**WHAT THIS TASK INVOLVES**
The expected output is each line below containing "show", copied in full.

**MATERIAL FOR THIS EXERCISE**
........

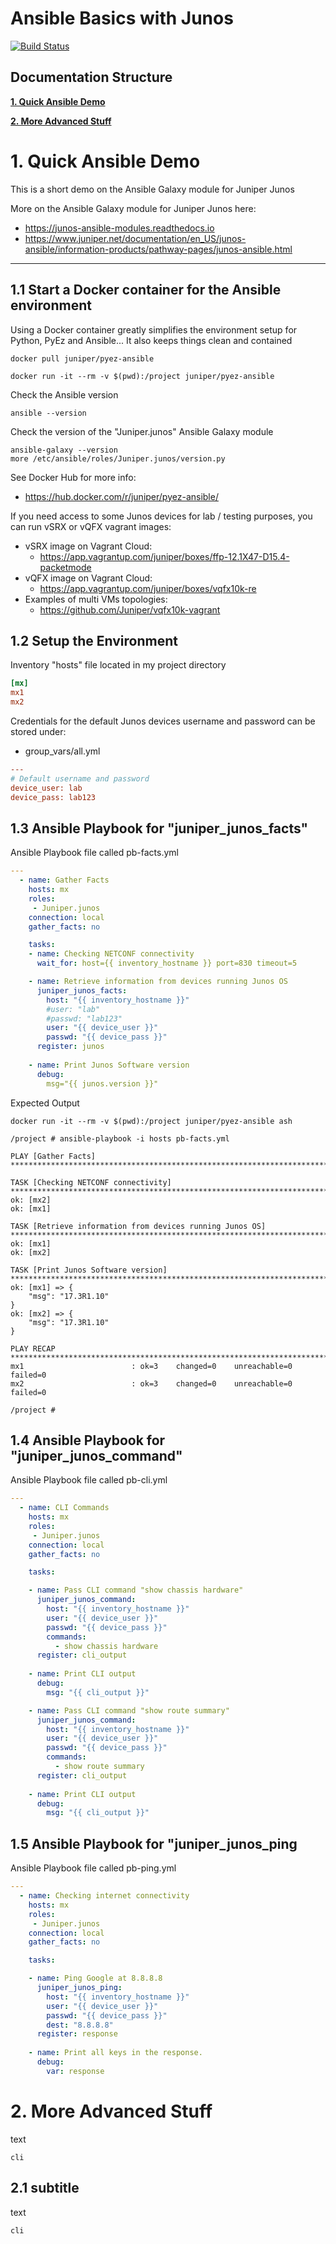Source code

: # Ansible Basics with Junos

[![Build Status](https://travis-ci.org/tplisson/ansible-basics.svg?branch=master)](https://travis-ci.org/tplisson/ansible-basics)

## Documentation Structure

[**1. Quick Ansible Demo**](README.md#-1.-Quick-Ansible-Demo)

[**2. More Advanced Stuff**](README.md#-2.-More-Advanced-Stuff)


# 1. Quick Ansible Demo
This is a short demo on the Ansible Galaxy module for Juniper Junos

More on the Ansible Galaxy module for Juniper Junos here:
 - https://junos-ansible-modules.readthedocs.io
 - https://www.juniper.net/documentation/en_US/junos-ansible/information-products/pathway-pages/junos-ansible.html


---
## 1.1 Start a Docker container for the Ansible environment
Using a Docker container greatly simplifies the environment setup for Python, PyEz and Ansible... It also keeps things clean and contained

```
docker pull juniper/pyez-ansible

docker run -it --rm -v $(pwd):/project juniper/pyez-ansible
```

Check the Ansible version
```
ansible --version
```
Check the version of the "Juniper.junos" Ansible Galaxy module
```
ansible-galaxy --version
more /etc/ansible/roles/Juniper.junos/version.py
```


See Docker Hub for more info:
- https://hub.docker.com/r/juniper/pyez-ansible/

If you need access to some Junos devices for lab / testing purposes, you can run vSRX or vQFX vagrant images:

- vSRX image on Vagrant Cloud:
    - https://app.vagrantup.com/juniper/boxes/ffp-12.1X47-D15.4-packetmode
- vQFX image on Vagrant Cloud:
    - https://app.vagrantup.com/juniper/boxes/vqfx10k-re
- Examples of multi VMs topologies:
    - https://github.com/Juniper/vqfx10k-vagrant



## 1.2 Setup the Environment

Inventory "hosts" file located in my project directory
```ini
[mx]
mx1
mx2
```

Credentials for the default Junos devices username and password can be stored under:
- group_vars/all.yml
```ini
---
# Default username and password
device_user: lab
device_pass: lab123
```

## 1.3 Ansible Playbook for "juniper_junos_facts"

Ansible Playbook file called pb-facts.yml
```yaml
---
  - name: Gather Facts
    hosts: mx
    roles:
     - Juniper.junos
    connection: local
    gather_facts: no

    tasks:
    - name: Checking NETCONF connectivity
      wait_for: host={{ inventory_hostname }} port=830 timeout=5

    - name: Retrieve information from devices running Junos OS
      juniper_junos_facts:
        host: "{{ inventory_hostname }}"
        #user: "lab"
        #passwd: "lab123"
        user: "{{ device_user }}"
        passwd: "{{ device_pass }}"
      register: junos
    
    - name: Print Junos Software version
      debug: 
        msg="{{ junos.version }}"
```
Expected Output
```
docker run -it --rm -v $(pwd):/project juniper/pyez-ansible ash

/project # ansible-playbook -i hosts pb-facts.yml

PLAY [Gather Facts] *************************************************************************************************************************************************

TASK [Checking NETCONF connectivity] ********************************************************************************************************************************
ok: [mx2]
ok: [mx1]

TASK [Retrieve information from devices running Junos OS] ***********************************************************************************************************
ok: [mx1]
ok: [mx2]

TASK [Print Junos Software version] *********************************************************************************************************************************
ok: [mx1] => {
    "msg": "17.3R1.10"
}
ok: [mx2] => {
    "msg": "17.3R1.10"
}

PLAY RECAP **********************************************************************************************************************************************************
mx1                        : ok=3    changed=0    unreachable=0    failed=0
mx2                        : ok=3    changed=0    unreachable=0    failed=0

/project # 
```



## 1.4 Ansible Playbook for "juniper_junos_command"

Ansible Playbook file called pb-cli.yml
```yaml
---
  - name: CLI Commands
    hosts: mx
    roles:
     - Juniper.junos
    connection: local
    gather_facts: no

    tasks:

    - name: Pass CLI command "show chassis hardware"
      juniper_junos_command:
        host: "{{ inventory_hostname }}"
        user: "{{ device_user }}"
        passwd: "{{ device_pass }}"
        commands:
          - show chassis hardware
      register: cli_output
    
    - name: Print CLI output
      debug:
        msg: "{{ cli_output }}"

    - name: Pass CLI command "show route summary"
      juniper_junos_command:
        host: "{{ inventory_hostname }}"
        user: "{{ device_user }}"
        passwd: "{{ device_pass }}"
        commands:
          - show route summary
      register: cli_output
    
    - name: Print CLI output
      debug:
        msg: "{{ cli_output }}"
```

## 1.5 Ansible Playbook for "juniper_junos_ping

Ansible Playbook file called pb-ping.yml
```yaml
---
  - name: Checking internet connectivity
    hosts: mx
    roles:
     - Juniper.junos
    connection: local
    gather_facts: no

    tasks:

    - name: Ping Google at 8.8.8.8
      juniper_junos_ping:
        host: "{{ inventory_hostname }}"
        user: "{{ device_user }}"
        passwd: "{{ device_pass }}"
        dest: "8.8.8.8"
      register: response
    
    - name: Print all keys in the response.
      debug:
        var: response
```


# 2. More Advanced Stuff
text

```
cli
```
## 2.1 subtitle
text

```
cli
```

........

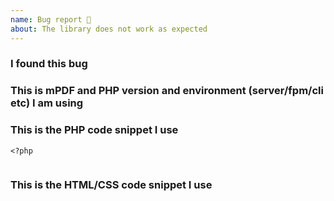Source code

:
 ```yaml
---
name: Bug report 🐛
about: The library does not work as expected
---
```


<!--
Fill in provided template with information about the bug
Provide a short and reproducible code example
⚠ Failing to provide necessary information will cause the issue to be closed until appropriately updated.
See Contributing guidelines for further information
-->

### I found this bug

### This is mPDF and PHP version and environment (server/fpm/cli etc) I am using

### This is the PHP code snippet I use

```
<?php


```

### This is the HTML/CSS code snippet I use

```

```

........

**WRITTEN SOLUTION**
    - name: Pass CLI command "show chassis hardware"
          - show chassis hardware
    - name: Pass CLI command "show route summary"
          - show route summary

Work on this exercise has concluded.